▸ Exercise goal
Quote every line below exactly as it reads.

▸ Supplied entries
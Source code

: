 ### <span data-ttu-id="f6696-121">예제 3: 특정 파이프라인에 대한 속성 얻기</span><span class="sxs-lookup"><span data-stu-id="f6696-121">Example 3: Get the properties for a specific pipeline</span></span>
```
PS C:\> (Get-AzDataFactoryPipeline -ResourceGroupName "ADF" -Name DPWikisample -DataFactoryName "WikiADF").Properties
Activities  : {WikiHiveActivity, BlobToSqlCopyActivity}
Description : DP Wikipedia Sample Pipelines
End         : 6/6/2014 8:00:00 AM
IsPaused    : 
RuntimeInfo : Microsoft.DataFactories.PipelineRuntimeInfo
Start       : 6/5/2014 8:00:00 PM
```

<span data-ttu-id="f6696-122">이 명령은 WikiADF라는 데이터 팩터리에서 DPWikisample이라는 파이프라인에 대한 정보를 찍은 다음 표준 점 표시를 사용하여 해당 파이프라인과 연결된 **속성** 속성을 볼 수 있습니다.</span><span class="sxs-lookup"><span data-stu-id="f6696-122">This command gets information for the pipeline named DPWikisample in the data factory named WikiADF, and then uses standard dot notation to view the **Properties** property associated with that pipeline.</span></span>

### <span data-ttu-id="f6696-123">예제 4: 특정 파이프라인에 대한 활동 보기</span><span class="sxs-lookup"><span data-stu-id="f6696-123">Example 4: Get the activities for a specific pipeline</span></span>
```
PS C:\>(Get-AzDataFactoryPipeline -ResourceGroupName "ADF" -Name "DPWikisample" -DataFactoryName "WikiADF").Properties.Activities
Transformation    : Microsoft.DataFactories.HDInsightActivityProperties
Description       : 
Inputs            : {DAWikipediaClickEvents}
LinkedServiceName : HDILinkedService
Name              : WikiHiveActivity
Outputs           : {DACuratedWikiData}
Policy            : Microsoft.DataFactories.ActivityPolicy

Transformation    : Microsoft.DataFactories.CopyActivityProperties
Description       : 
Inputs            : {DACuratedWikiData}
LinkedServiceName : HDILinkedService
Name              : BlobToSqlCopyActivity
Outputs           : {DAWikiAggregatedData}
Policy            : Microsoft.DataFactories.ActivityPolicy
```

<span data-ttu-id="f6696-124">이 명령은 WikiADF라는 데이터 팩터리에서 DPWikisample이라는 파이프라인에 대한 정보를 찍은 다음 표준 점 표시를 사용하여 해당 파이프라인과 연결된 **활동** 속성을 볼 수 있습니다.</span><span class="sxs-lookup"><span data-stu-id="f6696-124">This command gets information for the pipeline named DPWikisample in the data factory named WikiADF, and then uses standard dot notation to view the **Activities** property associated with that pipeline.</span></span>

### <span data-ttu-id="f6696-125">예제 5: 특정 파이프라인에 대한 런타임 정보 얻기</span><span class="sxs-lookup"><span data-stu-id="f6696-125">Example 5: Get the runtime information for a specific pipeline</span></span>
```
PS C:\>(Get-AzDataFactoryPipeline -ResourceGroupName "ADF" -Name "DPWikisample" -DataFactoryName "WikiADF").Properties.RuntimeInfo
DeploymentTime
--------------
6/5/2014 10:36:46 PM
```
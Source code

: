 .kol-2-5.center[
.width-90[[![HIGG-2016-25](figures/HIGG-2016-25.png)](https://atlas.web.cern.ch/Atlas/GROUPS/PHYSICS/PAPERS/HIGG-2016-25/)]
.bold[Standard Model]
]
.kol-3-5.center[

▸ Exercise solution
Source code

: ### <span data-ttu-id="f6696-121">예제 3: 특정 파이프라인에 대한 속성 얻기</span><span class="sxs-lookup"><span data-stu-id="f6696-121">Example 3: Get the properties for a specific pipeline</span></span>
```
PS C:\> (Get-AzDataFactoryPipeline -ResourceGroupName "ADF" -Name DPWikisample -DataFactoryName "WikiADF").Properties
Activities  : {WikiHiveActivity, BlobToSqlCopyActivity}
Description : DP Wikipedia Sample Pipelines
End         : 6/6/2014 8:00:00 AM
IsPaused    : 
RuntimeInfo : Microsoft.DataFactories.PipelineRuntimeInfo
Start       : 6/5/2014 8:00:00 PM
```

<span data-ttu-id="f6696-122">이 명령은 WikiADF라는 데이터 팩터리에서 DPWikisample이라는 파이프라인에 대한 정보를 찍은 다음 표준 점 표시를 사용하여 해당 파이프라인과 연결된 **속성** 속성을 볼 수 있습니다.</span><span class="sxs-lookup"><span data-stu-id="f6696-122">This command gets information for the pipeline named DPWikisample in the data factory named WikiADF, and then uses standard dot notation to view the **Properties** property associated with that pipeline.</span></span>

### <span data-ttu-id="f6696-123">예제 4: 특정 파이프라인에 대한 활동 보기</span><span class="sxs-lookup"><span data-stu-id="f6696-123">Example 4: Get the activities for a specific pipeline</span></span>
```
PS C:\>(Get-AzDataFactoryPipeline -ResourceGroupName "ADF" -Name "DPWikisample" -DataFactoryName "WikiADF").Properties.Activities
Transformation    : Microsoft.DataFactories.HDInsightActivityProperties
Description       : 
Inputs            : {DAWikipediaClickEvents}
LinkedServiceName : HDILinkedService
Name              : WikiHiveActivity
Outputs           : {DACuratedWikiData}
Policy            : Microsoft.DataFactories.ActivityPolicy

Transformation    : Microsoft.DataFactories.CopyActivityProperties
Description       : 
Inputs            : {DACuratedWikiData}
LinkedServiceName : HDILinkedService
Name              : BlobToSqlCopyActivity
Outputs           : {DAWikiAggregatedData}
Policy            : Microsoft.DataFactories.ActivityPolicy
```

<span data-ttu-id="f6696-124">이 명령은 WikiADF라는 데이터 팩터리에서 DPWikisample이라는 파이프라인에 대한 정보를 찍은 다음 표준 점 표시를 사용하여 해당 파이프라인과 연결된 **활동** 속성을 볼 수 있습니다.</span><span class="sxs-lookup"><span data-stu-id="f6696-124">This command gets information for the pipeline named DPWikisample in the data factory named WikiADF, and then uses standard dot notation to view the **Activities** property associated with that pipeline.</span></span>

### <span data-ttu-id="f6696-125">예제 5: 특정 파이프라인에 대한 런타임 정보 얻기</span><span class="sxs-lookup"><span data-stu-id="f6696-125">Example 5: Get the runtime information for a specific pipeline</span></span>
```
PS C:\>(Get-AzDataFactoryPipeline -ResourceGroupName "ADF" -Name "DPWikisample" -DataFactoryName "WikiADF").Properties.RuntimeInfo
DeploymentTime
--------------
6/5/2014 10:36:46 PM
```
Source code

: .kol-2-5.center[
.width-90[[![HIGG-2016-25](figures/HIGG-2016-25.png)](https://atlas.web.cern.ch/Atlas/GROUPS/PHYSICS/PAPERS/HIGG-2016-25/)]
.bold[Standard Model]
]
.kol-3-5.center[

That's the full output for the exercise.